Across all lenders, about 5.9% of the $1.34 trillion in auto loans – so close to $80 billion – are in forbearance, according to the New York Fed. And as a result, borrowers who cannot make the payment, don’t have to make it, and their loans are still deemed “current,” and the percentage of auto loans that are newly delinquent dropped to 6.29%, a record low in the data – while during the last crisis, the delinquent balances were above 10% for nearly two years:
Cars lose value as they age, and when the loan balance grows as the collateral value declines, lenders are exposing themselves to greater losses when they finally have to grapple with those delinquencies.
Mortgages turn into ATMs by not making payments. Delinquencies “cured” at record pace.
Wells Fargo reported $44 billion of consumer loans in deferral at the end of Q2. This includes $35 billion in mortgages. In total, 12% of its first mortgages and 10% of its second mortgages where in deferral. Nearly 9% of JPMorgan’s home mortgages were in deferral. According to the Mortgage Bankers’ Association, 7.8% of all home mortgages are currently in forbearance.
According to the New York Fed, $730 billion in mortgages are in forbearance, and the payments that are being deferred amount to about $6 billion a month – “a significant transfer to homeowners that may be used to increase consumption elsewhere or to pay down other types of debt.”
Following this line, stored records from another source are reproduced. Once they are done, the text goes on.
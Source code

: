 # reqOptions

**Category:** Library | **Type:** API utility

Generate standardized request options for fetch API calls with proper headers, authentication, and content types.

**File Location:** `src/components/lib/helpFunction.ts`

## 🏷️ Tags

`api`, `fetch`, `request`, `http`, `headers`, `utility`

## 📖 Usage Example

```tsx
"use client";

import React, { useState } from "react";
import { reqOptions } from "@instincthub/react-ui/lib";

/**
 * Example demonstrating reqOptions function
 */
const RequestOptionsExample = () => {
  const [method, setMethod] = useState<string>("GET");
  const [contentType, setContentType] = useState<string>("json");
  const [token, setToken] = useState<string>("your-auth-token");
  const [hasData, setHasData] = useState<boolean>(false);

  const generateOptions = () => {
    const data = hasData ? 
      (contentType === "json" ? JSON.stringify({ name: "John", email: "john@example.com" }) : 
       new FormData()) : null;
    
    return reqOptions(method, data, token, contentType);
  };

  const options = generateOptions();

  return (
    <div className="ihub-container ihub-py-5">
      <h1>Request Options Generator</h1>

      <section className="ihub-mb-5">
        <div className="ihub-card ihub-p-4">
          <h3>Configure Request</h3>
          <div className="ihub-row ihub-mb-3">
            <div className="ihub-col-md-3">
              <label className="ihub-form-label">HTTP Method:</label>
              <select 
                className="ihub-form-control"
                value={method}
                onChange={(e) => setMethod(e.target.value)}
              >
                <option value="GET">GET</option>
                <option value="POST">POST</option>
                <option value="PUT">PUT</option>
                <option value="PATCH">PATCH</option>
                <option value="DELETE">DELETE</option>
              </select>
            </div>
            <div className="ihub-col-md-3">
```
And mortgages that had been 30 to 60 days delinquent were “cured” at record pace. They were brought to “current” not because borrowers made catch-up payments, but because these mortgages were modified and rolled into forbearance, and thus were once again deemed current and thus “cured.” A record 61% of the 30-60-day late mortgages were thusly “cured” in Q2:
The CARES Act provides mortgage forbearance for 180 days for federally guaranteed mortgages. And then what?
Will collection agencies go out of business if there are no collections?
As these troubled auto loans, credit card loans, and other consumer loans are being moved into deferral programs and modified and the delinquencies “cured” without payments being made, the percentage of consumers with third-party collections – when a bank throws in the towel and sells the delinquent loan for cents on the dollar to a collection agency – has dropped (oh, you surely guessed it) to a record low, despite the worst employment crisis in a lifetime:
This is the utterly bizarre new world of no-payment-no-problem-credit, where debt payments are being put on ice, and were delinquencies are routinely cured by modifying loans, and then by sheltering the loans in forbearance programs. The missed interest payments are added to the principal balance of the loan, and the burden of those debts grows, even as the banks book the interest income of those payments that haven’t been made.
And it’s not like consumers are putting this money-not-spent-on-debt-payments into a savings account to use for the required future debt payments; they’re spending this money, and it’s gone. In this way, they’re using their mortgages and other loans as an ATM for spending money.
This spending of debt-payments-not-made has been a powerful part of the huge stimulus to the economy, as people shopped online instead of making car payments or mortgage payments. But all these programs are scheduled to end. And then what? That was a rhetorical question; surely, we’ll come up with another magic trick so we don’t have to open that can of delinquencies.